Your OS, which includes SP3, certainly CAN handle large HDD's, and the size of 144 GB for your C: drive confirms it is working, so that's not your problem. So, some steps to figure things out.
1. Disconnect the second drive and boot. Does your machine boot up OK with only the original drive connected?
2. If it boots fine with only its original drive but can't boot with the new 500 GB unit connected, let's look for a SATA incompatibility problem. This can happen sometimes with the specific combination of a machine with an original SATA controller (150 GB/s speed), which I'm pretty sure you machine has, and a newer SATA II drive (300 GB/s speed). Although the units are supposed to be able to adjust themselves automatically, some fail to do so. The result seems to be that the BIOS thinks it is having constant errors trying to use that new drive and gets stuck there at start-up. So drive makers provide a way for you to manually force the new drive to slow down to the original SATA speed.

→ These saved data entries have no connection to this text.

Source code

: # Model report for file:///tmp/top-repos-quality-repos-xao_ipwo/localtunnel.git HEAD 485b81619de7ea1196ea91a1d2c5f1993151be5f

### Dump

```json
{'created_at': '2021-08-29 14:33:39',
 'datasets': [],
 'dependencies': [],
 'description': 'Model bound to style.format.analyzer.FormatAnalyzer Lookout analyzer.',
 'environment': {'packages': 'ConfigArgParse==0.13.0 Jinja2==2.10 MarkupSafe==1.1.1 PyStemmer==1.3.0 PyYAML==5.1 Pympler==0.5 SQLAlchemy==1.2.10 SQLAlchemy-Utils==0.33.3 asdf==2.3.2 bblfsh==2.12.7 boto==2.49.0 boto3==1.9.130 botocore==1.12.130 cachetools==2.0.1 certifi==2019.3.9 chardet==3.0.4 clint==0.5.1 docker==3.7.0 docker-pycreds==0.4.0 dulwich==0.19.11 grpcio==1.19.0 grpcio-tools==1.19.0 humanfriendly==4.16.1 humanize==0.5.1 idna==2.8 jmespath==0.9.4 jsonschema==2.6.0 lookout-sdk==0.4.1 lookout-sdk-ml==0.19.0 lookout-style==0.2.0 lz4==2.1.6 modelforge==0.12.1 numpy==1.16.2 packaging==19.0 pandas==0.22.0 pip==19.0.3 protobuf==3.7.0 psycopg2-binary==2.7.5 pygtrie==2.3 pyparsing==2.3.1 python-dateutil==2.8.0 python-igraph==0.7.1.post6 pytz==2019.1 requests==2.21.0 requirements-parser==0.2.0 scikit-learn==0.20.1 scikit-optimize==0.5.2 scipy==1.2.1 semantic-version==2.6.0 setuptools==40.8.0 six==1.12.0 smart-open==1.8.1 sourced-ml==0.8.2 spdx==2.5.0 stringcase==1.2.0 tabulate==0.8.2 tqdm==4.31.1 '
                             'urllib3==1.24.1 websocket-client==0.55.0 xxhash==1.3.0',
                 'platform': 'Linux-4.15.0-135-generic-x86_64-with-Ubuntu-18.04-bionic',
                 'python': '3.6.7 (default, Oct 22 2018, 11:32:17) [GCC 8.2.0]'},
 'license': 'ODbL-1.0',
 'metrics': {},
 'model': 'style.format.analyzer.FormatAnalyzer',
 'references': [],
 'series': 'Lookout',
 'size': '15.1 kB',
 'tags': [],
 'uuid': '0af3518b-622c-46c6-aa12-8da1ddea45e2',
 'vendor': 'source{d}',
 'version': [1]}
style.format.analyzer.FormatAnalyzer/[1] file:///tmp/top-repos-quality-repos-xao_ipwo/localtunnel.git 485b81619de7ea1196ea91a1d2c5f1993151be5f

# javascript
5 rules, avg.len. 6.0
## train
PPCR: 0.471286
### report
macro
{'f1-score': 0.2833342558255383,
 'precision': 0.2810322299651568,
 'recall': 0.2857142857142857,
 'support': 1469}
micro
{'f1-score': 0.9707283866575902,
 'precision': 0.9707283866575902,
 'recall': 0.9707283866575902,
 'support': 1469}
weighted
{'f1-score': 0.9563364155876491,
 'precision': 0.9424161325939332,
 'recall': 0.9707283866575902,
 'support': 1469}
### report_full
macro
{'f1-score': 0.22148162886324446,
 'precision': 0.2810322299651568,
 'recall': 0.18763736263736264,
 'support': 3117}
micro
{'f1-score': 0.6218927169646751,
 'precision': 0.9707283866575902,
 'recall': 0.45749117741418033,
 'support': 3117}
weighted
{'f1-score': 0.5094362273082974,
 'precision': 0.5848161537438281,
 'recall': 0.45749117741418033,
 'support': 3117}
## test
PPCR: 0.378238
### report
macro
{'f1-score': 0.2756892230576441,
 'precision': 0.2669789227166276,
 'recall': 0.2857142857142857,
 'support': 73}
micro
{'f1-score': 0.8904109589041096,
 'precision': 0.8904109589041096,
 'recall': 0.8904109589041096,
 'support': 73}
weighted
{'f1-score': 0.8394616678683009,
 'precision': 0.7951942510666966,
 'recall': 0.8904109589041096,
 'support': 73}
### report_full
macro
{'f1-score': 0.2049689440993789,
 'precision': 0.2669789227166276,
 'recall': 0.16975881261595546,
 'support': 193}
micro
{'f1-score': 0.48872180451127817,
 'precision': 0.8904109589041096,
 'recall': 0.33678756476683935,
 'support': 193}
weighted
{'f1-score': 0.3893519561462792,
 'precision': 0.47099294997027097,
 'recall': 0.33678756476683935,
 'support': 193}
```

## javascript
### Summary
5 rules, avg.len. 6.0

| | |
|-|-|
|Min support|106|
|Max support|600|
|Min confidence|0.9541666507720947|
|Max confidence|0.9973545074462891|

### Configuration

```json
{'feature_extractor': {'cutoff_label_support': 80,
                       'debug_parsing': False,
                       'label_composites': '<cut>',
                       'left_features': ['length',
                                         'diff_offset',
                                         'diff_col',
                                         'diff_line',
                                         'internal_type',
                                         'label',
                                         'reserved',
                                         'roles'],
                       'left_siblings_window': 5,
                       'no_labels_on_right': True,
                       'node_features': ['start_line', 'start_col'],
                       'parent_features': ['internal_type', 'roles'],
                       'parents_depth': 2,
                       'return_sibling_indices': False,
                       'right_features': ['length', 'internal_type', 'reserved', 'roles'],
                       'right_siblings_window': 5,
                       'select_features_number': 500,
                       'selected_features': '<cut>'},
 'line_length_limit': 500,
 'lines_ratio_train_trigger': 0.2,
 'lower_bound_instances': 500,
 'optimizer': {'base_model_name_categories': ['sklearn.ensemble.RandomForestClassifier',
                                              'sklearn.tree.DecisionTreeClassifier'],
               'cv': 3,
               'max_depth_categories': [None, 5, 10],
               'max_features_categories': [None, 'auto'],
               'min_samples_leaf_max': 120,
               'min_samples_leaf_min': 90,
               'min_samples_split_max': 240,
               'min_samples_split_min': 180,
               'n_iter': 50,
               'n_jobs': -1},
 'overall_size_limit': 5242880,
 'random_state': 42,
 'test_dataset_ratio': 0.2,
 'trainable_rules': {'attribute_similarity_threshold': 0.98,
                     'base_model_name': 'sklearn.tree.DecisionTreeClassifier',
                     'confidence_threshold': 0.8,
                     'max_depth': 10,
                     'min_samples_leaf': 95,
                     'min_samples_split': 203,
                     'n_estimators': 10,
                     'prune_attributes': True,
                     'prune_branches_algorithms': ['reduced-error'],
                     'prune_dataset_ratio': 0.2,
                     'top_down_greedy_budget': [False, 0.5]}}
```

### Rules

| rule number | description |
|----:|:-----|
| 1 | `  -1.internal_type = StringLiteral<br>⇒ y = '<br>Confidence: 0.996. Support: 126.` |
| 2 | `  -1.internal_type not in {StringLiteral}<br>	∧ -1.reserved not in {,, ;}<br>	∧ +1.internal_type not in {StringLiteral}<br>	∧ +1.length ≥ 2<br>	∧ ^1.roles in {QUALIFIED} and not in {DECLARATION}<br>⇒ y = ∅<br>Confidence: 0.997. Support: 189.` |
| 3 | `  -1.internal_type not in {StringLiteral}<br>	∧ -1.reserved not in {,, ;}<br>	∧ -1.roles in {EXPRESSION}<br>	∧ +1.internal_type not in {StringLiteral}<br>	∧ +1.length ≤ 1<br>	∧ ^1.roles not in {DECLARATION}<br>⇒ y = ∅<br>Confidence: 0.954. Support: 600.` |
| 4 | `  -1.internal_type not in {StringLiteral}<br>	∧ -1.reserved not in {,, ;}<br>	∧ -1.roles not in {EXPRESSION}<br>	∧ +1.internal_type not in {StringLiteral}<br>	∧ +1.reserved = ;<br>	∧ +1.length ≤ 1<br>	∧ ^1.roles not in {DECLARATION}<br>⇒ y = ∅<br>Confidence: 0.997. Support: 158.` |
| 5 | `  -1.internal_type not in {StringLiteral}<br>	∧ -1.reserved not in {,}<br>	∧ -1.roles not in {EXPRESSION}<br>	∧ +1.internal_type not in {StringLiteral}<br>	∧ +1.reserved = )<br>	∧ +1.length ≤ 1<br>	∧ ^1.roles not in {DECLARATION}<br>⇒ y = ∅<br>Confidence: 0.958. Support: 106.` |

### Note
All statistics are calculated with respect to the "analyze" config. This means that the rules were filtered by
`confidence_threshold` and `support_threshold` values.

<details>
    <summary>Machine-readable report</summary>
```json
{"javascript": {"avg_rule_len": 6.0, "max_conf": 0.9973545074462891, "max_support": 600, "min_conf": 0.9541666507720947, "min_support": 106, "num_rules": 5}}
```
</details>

Who made your drive? What exact model number is it? Using that info, go to the drive manufacturer's website and look for information on forcing the slower speed of 150 GB/s. On Seagate and WD drives there usually is a small set of pins on the drive back edge with a jumper you can set for this. NOTE that this is NOT for the old Master / Slave system on IDE drives, even though it looks similar with jumpers on pins. The jumpers can be for several things, so do only what the website says for SATA speed adjustment. If your drive is from another maker, search their website. for example, I think Samsung does the job with a software utility to set parameters on the drive board. Whatever you find, try manually forcing the 500 GB new unit to the slower speed, then re-install and see if that solves the problem.
Let us know how this goes.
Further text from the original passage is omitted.